Monday, July 13, 2009

Shame without Shame

 Nine out of ten frontier psychiatrists agree, the internet is only 1/4 real.  The parts that swirl around money, crime, and politics are the only places that have a true and calculated effect on the tangible world.  The rest is all intangible newness, a pillar of smoke doing impressions of Ricky Ricardo through Charles Taylor on its way to becoming solid.

The intangible pieces of the internet seem hinged on fulfillment of desires.  A better source for design inspiration, an endless tunnel of porn, a place to shout, a place to snark, a better way to stay in touch with family and friends. A portion of this intangibleness is hinged on the way the media used to interact with us.  

Censorship created a nest of odd desires. The arbitrary shape of certain slices and standards works like an inverted Tourrettes and manufactured some odd desires. The holy grail of a nipple, the strange cloisters of sexual performance.  The choreography of violence. The absence of true feelings and in all the total dismissal of difference and the assumption of agreement and conformity.  These absences provide for what I'll call the Chandler effect.

Chandler from Friends always seemed to be pulled through some abject horror.  His tone was acerbic and sarcastic, but the content of that tone was always bland, petty observations and his life was more or less fine. Yet the horror in his tone rang true.  As a viewer of late- 90's-00's sitcoms, one had already wandered through an odd conceptual landscape, the already buggered notion that every idea has already been done (don't get me started on the splatterhouse of Jerry Seinfeld's voice).  I like to think that Chandler, instead of simply replying to Phoebe's latest confession of anodyne quirkiness,  was in fact reacting to what wasn't there, what would show up a half-hour later on the evening news, what everyone else in the world seemed to be watching.  

The viewer fills in logical gaps.  Without thinking about it.  The characters on TV lead torturously abrogated lives.  Our brains fill in everything unseen and the unspoken.  In such a way TV interacts with our sense of normalcy, decency and perversity at the same time.  Depending on how willing we were to make the leaps in judgment that would allow us to believe that people act the way Chandler acted whenever he walked into a room, TV was interactive.  The interactivity was just subliminal.

The interactivity of the internet historically fulfilled the need for army bases to talk to one another should a thermonuclear attack wipe out phone and telegraph lines. But the mass appeal for the internet's interactivity is the direct result of that mute, one-sided TV interaction. The subliminal unsprung, the viewer unbound.  In the unconscious catch-all of American TV, the desire for normalcy was the viewer's true object.  Every show designed to appeal to the lowest common denominator, watched by millions and always pregnant with the notion that this was what everyone was watching.  And with family oriented programming, those among us with working imaginations, libidos, etc managed to back fill each antiseptic set with the nesting oddities of our unconscious drives. See the early years of South Park for the overture to the unhinging. Conversely, if the networks had decided to program porn, non-stop everyday, perhaps we would back fill the stories with our own impressions innocence, bathos and sentiment and feel flayed all the same.  Either way TV's basis of interaction produced a demiconsciousness that relied on the viewer's subliminal mind.  

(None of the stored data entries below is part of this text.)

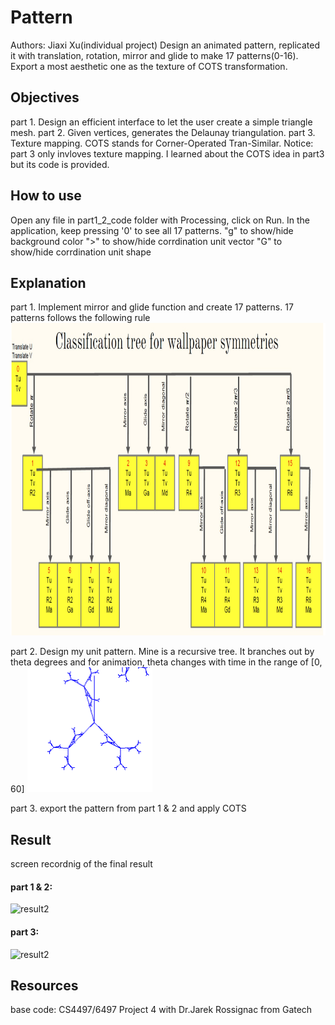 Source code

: # Pattern

Authors: Jiaxi Xu(individual project)
Design an animated pattern, replicated it with translation, rotation, mirror and glide to make 17 patterns(0-16). Export a most aesthetic one as the texture of COTS transformation. 

## Objectives

part 1. Design an efficient interface to let the user create a simple triangle mesh. 
part 2. Given vertices, generates the Delaunay triangulation.
part 3. Texture mapping. COTS stands for Corner-Operated Tran-Similar. 
Notice: part 3 only invloves texture mapping. I learned about the COTS idea in part3 but its code is provided. 

## How to use
Open any file in part1_2_code folder with Processing, click on Run.
In the application, keep pressing '0' to see all 17 patterns.
"g" to show/hide background color
">" to show/hide corrdination unit vector
"G" to show/hide corrdination unit shape


## Explanation
part 1.
Implement mirror and glide function and create 17 patterns. 17 patterns follows the following rule
<img src="part1.png" width="800" height="500">

part 2.
Design my unit pattern. Mine is a recursive tree. It branches out by theta degrees and for animation, theta
changes with time in the range of [0, 60]
<img src="part2.png" width="200" height="200">

part 3.
export the pattern from part 1 & 2 and apply COTS


## Result
screen recordnig of the final result

#### part 1 & 2: 
![result2](part2.gif)

#### part 3: 
![result2](part3.gif)

## Resources
base code: CS4497/6497 Project 4 with Dr.Jarek Rossignac from Gatech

Racing to the ever more liminal, our lives have come to include the unconscious of the collective to an unprecedented degree.  The internet today presents itself as an ad hoc system where individuals have the same thrall and power as multi-national corporations and governments. I wish to speak of systematic tendencies and not of scary end game prophecies (though I'm aware the template for non-affiliated internet essays is the conspiracy theory and so proceed with that baggage in hand).  There is a gigantic negotiation underway in the growing communities, one might hear the murmurs of Babel, one might see the outset of a multi-lingual means of communication.  As a friend pointed out to me recently, the use of extreme videos online is a means of communicating without words.  It is a way of effecting dialogue in an equalizing manner for those who do not come from English speaking countries.  It is also a way of bringing about quorum, if we can agree upon the extremes we can then move closer in.  

The internet as a system has potentially all other media as a reference point.  It is a place of rhetorical extremes, establishing a vocabulary based on new adjacencies. For the haves perhaps this could be called the creation of a flat language.   It is a vocabulary of search and discovery, skewed by the high prevalence and availability of material once defined as shocking or uncommon but that is now brought more and more into the semi-public discourse of online life.

We entertain ourselves now by questioning social mores with more and more of an acerbic and sarcastic tone.  We are Chandlers racing towards our epiphanic moment.  When this phase of the internet stalls and takes a final shape, when that last grandma watches Two Girls One Cup, and the rest of us grow bored with everyone else's sexual and social strangeness (i.e. when the next great platform arises and we forget or are distracted from this vein of thought) we will be left with a de facto system of American ethics.  Shame without shame because nothing is ever quite real until it is.